German election update: Lucke hits back

An interesting story caught our eye in today's Welt concerning next month's German elections. Bernd Lucke, the head of the anti-euro Alternative für Deutschland party (seemingly undaunted by a recent attempted assault on his person) has written a letter to German President Joachim Gauck asking for access to documents in which the German government has simulated different scenarios to save the euro, citing Germany's freedom of information laws. The move fits with the party's theme of "having courage for the truth" (Mut zur Wahrheit), which it accuses other German political parties of lacking.

This comes after the same request addressed to the Chancellery, Bundesbank and German banking supervisor Bafin was rejected on the basis that the information is held by the eurozone's network of central banks, and therefore falls outside the scope of German law.
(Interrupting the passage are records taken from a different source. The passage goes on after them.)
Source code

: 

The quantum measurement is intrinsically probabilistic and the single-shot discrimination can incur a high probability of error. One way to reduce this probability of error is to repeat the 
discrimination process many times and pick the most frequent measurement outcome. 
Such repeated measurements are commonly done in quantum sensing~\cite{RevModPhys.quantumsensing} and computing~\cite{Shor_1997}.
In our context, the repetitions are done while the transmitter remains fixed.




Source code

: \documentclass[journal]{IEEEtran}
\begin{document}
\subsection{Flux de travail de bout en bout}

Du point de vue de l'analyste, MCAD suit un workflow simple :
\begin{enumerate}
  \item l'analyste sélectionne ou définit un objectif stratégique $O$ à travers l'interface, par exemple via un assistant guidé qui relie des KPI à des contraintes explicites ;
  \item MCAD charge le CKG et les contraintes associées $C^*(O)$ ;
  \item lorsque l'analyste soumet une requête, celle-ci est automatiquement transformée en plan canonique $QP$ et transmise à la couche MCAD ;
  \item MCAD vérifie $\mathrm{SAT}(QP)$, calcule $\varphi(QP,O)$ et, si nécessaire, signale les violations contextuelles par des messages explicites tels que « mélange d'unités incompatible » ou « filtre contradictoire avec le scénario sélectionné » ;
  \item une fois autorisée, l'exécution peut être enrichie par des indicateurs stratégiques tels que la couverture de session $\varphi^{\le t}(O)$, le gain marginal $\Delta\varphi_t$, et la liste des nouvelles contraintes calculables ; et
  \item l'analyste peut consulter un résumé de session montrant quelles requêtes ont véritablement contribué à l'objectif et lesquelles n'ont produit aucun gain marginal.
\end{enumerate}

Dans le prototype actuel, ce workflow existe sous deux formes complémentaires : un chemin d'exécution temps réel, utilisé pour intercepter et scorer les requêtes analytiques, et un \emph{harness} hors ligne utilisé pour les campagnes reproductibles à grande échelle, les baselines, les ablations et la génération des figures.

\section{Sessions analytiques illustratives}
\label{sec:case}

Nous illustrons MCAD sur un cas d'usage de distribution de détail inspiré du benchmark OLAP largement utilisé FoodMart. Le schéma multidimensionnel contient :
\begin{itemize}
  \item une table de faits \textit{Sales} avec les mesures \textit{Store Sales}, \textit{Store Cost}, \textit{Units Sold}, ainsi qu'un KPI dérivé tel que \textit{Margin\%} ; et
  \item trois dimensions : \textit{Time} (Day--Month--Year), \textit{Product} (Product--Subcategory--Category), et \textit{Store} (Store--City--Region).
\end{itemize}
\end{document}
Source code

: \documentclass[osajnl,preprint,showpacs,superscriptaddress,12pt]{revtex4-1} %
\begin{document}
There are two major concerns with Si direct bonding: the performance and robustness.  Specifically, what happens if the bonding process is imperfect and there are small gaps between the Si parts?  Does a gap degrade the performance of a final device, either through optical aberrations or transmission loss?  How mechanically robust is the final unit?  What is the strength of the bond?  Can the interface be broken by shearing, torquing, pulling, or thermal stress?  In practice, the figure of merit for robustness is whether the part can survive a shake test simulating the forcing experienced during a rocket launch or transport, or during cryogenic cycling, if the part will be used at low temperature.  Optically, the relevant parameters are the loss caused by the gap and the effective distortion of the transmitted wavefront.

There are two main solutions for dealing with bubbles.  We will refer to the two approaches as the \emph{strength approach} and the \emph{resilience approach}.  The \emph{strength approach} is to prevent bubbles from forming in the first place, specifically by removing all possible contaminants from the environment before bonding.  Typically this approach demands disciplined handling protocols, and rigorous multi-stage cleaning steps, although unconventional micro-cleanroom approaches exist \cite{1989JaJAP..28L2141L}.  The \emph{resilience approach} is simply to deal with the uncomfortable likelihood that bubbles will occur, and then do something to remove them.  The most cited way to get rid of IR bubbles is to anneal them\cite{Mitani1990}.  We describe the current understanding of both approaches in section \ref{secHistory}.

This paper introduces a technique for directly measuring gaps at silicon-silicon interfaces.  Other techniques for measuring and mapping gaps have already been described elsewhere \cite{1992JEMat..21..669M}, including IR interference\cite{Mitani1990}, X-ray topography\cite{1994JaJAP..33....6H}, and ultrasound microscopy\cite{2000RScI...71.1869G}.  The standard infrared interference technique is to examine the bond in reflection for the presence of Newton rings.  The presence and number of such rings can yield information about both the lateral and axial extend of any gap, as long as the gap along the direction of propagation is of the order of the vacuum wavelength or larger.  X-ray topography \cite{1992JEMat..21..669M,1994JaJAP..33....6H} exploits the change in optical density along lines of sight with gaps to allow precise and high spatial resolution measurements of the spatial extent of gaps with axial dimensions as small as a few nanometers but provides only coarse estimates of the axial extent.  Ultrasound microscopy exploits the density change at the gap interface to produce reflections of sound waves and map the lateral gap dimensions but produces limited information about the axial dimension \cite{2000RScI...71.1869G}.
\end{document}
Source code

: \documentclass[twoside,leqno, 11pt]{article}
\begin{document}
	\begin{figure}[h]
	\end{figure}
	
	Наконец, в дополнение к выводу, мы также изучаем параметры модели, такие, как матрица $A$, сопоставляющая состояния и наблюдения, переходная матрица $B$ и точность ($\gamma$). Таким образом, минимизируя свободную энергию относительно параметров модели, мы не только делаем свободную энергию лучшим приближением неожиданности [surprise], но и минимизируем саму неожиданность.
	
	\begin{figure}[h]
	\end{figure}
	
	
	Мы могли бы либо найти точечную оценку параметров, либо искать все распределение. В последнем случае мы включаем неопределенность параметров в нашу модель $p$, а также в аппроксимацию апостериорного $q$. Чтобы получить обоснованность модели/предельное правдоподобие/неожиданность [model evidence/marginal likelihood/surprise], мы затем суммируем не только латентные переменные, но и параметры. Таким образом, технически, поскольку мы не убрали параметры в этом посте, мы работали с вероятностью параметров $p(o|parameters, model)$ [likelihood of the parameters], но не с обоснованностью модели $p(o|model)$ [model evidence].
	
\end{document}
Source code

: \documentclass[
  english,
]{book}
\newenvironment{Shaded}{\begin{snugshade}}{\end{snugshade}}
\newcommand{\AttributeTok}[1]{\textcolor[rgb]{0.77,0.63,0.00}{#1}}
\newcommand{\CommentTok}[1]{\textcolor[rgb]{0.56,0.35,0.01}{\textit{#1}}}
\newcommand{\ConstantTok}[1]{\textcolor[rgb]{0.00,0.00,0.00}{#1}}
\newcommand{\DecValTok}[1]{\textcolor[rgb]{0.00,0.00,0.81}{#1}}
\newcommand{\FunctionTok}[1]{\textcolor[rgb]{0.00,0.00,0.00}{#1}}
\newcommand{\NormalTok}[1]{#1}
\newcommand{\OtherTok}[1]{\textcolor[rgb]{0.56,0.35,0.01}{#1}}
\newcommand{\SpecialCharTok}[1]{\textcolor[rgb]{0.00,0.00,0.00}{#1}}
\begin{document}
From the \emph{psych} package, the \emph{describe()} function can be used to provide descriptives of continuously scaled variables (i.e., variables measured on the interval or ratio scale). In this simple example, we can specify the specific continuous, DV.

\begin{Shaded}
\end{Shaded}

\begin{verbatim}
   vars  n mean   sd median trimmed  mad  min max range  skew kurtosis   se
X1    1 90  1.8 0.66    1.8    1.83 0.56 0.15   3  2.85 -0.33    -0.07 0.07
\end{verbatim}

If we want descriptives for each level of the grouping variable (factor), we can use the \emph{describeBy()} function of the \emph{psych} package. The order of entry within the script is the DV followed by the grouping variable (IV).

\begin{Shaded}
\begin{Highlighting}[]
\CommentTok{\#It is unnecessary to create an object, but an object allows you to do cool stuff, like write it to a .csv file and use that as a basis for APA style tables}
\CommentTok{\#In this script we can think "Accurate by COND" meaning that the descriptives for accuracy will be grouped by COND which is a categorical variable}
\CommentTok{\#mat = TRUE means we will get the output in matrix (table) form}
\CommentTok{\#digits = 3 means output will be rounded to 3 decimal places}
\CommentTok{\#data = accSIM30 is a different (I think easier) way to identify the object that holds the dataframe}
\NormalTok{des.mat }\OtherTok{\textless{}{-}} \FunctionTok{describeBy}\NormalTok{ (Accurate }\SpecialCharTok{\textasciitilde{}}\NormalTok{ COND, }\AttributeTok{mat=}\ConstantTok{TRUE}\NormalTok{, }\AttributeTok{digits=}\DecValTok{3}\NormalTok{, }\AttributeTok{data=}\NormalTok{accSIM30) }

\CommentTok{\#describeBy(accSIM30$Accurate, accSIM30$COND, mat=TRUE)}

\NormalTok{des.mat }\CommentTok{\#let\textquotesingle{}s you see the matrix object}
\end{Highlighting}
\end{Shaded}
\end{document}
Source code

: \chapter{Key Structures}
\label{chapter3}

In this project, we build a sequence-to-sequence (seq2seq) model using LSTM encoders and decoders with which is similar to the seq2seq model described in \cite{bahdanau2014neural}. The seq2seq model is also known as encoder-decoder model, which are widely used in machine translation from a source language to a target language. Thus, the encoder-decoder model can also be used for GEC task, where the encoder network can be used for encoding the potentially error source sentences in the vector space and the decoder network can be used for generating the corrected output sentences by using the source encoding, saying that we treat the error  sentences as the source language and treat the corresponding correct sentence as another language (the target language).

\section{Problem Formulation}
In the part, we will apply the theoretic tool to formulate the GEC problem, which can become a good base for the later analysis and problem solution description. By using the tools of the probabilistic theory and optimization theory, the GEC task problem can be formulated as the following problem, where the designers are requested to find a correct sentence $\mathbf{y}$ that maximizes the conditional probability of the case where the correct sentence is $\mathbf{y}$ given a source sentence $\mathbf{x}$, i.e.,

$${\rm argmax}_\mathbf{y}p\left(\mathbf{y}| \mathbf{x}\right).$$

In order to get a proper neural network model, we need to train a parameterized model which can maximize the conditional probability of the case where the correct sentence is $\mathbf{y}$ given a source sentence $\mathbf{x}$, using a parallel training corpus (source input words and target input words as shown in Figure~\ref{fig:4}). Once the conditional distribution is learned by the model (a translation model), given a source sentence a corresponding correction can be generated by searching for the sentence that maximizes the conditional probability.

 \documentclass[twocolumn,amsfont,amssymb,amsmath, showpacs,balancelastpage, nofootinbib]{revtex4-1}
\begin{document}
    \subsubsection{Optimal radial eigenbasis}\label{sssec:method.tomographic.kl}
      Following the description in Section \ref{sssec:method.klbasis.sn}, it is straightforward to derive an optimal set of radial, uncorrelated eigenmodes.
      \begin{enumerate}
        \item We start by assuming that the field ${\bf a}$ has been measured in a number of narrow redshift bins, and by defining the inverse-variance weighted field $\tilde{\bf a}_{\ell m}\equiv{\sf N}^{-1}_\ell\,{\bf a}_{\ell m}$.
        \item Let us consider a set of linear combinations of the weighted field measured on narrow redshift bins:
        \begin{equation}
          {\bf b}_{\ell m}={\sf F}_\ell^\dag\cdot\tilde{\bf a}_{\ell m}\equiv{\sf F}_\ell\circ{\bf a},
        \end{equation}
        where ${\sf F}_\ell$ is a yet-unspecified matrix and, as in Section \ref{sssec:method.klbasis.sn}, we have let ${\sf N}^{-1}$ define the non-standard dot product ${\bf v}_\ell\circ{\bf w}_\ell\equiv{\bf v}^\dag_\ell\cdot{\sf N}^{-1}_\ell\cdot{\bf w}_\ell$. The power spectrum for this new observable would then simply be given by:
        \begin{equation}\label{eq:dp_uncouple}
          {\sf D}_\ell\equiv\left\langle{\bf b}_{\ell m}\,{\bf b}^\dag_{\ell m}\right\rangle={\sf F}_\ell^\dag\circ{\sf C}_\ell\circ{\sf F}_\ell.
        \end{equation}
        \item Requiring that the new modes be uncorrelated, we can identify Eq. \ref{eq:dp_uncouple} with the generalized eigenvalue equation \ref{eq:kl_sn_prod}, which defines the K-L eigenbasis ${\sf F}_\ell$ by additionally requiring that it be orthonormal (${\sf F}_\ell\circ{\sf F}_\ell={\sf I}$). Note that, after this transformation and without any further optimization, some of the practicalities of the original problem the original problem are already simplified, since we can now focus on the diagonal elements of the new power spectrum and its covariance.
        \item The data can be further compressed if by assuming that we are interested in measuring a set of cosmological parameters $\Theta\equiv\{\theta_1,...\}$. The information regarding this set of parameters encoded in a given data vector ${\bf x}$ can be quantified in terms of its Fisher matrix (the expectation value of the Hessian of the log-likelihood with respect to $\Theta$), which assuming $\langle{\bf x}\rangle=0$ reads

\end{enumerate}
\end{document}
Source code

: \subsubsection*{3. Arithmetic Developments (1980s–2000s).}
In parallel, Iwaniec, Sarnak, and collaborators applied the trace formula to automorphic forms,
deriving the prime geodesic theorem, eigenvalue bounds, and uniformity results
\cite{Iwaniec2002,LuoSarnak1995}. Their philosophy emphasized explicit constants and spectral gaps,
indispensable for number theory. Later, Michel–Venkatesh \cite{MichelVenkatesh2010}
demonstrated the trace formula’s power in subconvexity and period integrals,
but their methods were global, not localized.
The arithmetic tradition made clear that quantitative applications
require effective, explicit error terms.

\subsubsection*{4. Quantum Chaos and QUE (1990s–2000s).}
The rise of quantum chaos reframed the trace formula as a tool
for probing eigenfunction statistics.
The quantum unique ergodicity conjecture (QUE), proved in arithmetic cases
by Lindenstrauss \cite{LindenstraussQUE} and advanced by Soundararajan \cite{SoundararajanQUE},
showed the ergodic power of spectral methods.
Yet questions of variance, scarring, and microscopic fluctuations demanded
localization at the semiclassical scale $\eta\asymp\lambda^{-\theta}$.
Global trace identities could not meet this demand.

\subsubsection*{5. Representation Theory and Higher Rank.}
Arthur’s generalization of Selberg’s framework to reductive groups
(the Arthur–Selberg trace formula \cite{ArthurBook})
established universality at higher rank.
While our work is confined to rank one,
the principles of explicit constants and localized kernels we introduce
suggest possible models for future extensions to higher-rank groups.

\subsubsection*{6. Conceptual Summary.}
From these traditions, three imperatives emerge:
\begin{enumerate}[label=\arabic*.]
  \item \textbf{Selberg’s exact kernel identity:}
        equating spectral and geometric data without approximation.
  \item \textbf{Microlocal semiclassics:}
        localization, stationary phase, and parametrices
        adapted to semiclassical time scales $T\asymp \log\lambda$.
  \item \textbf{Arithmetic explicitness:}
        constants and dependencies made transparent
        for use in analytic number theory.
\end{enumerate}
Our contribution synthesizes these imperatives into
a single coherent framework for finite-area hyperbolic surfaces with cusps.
Lucke has criticised such "questionable" behaviour on the part of German officials, while noting that the Bundesbank's refusal to reveal the information shows that it is de facto supporting the German government when it should be a politically independent actor.

While we're not expecting the information to become public soon, the documents would certainly make for interesting reading as they would reveal how the German government assessed the costs of a breakup, and therefore whether its subsequent policies for dealing with the crisis have indeed been 'alternativlos' as Merkel has argued, or whether alternative policies were jettisoned due to the short-term political and/or economic implications.

6 comments:

Denis Cooper said...

Oh, so presumably if the German government enters into any kind of secret conspiracy with the governments of other countries then that also "falls outside the scope of German law", and the Germans have no right to know about what their government has done and so it avoids any accountability to the people.

Rik said...

1. He gets much too technical again simply no proper populist in the Wilders mold (which would be much more effective).
Anyway this will not come up before the election.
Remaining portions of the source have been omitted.